それが……花譜『I SCREAM LIVE』です!

この作品を、旅行中の電車の窓から、青空の雲を眺めながら聴いたとき。
一曲目の『さよならミッドナイト』が流れ、確かに世界が変わりました。
決定的でした。前から花譜を追っていましたが、この時が、完全なファン……観測者……に落っこちる瞬間だったと言えるでしょう。
名盤です。売り切れでなければ、今すぐ買ってくれ。

ここまで全部前置きなんですけど、自分もそれなりに変遷があってバーチャルシンガーに辿り着きました。花譜『I SCREAM LIVE』はひとつの終着点でした。というわけで、そこまでどうやって辿り着いたか語ることにします。


音楽的知識があるわけでもなく、さらに大抵がゲーム音楽の話になるんですが、自分は小学校に入るまでは親がビデオゲームに否定的で、ゲーム機を買ってもらえませんでした。ただ、毎年旅行することが多く、旅館にあるアーケードゲームだけは例外だったので、物心ついたときの初遭遇はアーケードゲームです。周りの子供が多分マリオやドラクエをやっている時に、自分は『エクスターミネーション』にハマっていました(もちろん1面で死にます)。

単純な繰り返しのBGMが印象的なんですけど、これは後述するOGRこと小倉久佳さんが作曲されています。この頃から個性的な作風です。

他にも下記のようなゲームの曲が印象的でしたね。

……さて、初めて買ったCDに話が飛ぶんですが、『ダライアスII G.S.M.タイトー 4 / ZUNTATA』です。『ダライアスII』と『ナイトストライカー』という二つの作品を収録したCDになりますが、目当ては前者だったのに、圧倒的にカッコ良かったのは後者の『ナイトストライカー』でした。とにかく今聴いてもカッコイイです。好き。

株式会社タイトーの音楽制作チームはバンドのような名前を持っており、『ZUNTATA』と言います。

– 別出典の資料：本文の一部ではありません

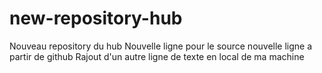 # new-repository-hub
Nouveau repository du hub
Nouvelle ligne pour le source 
nouvelle ligne a partir de github 
Rajout d'un autre ligne de texte en local de ma machine

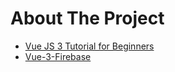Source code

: # About The Project

- [Vue JS 3 Tutorial for Beginners](https://www.youtube.com/watch?v=YrxBCBibVo0&list=PL4cUxeGkcC9hYYGbV60Vq3IXYNfDk8At1)
- [Vue-3-Firebase](https://github.com/iamshaunjp/Vue-3-Firebase)
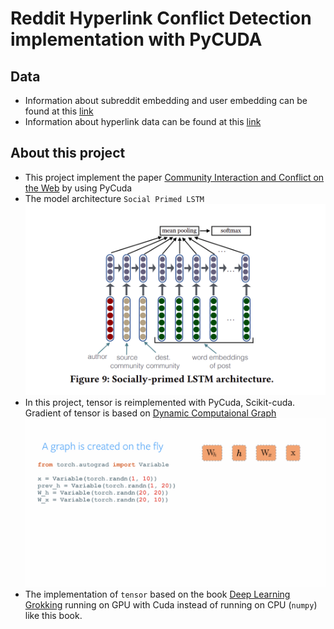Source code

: # Reddit Hyperlink Conflict Detection implementation with PyCUDA
## Data
* Information about subreddit embedding and user embedding can be found at this [link](http://snap.stanford.edu/conflict/)
* Information about hyperlink data can be found at this [link](https://snap.stanford.edu/data/soc-RedditHyperlinks.html)

## About this project
* This project implement the paper [Community Interaction and Conflict on the Web](https://cs.stanford.edu/~srijan/pubs/conflict-paper-www18.pdf) by using PyCuda
* The model architecture `Social Primed LSTM`
!["Social Primed LSTM"](./images/social_prime_lstm.png)
* In this project, tensor is reimplemented with PyCuda, Scikit-cuda. Gradient of tensor is based on [Dynamic Computaional Graph](https://medium.com/intuitionmachine/pytorch-dynamic-computational-graphs-and-modular-deep-learning-7e7f89f18d1)
!["Dynamic Computaional Graph"](./images/dynamic_computational_graph.gif)
* The implementation of `tensor` based on the book [Deep Learning Grokking](https://www.manning.com/books/grokking-deep-learning) running on GPU with Cuda instead of running on CPU (`numpy`) like this book.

というか、当時ゲームメーカーの音楽部門がバンドをやるのが流行っていたみたいで、コナミは『矩形波倶楽部』、セガは『S.S.T BAND』など、様々な名前があります。それぞれライブをやったり、御洒落なアレンジのCDを出したりしておりました。

『ZUNTATA』に携わった方は沢山おられますが、個人的に二大巨頭(……渡部恭久さんも、あの人もこの人も……、入れるべきだと思いますが)だったのがOGRこと小倉久佳さん、TAMAYOこと河本圭代さんでした。

OGRさんは『ダライアス』シリーズが代表作です。特に『ダライアス外伝』はCDのライナーが完全に精神世界へ足を突っ込んでいて、何が書いてあるのか、よく考えないとよく分かりません。いや、やっぱり分からないかもしれないです。

次回作の『Gダライアス』では「キメラ音楽」という新しい作曲に取り組まれました。毎回テーマが違いますが、「娘が二十歳になったら聴いて欲しいと思って作った(うろ覚え)」ダライアスIIの『say PaPa』がエピソード的に好きです(曲の最後に娘さん(1~2歳児?)の「パパ」と喋る声が録音されている)。これをラストステージの曲にぶち込むセンスも凄いですが。
現在はタイトーから独立して『小倉久佳音画制作所』を名乗られています。「音楽」でなく「音画」なのがセンスです。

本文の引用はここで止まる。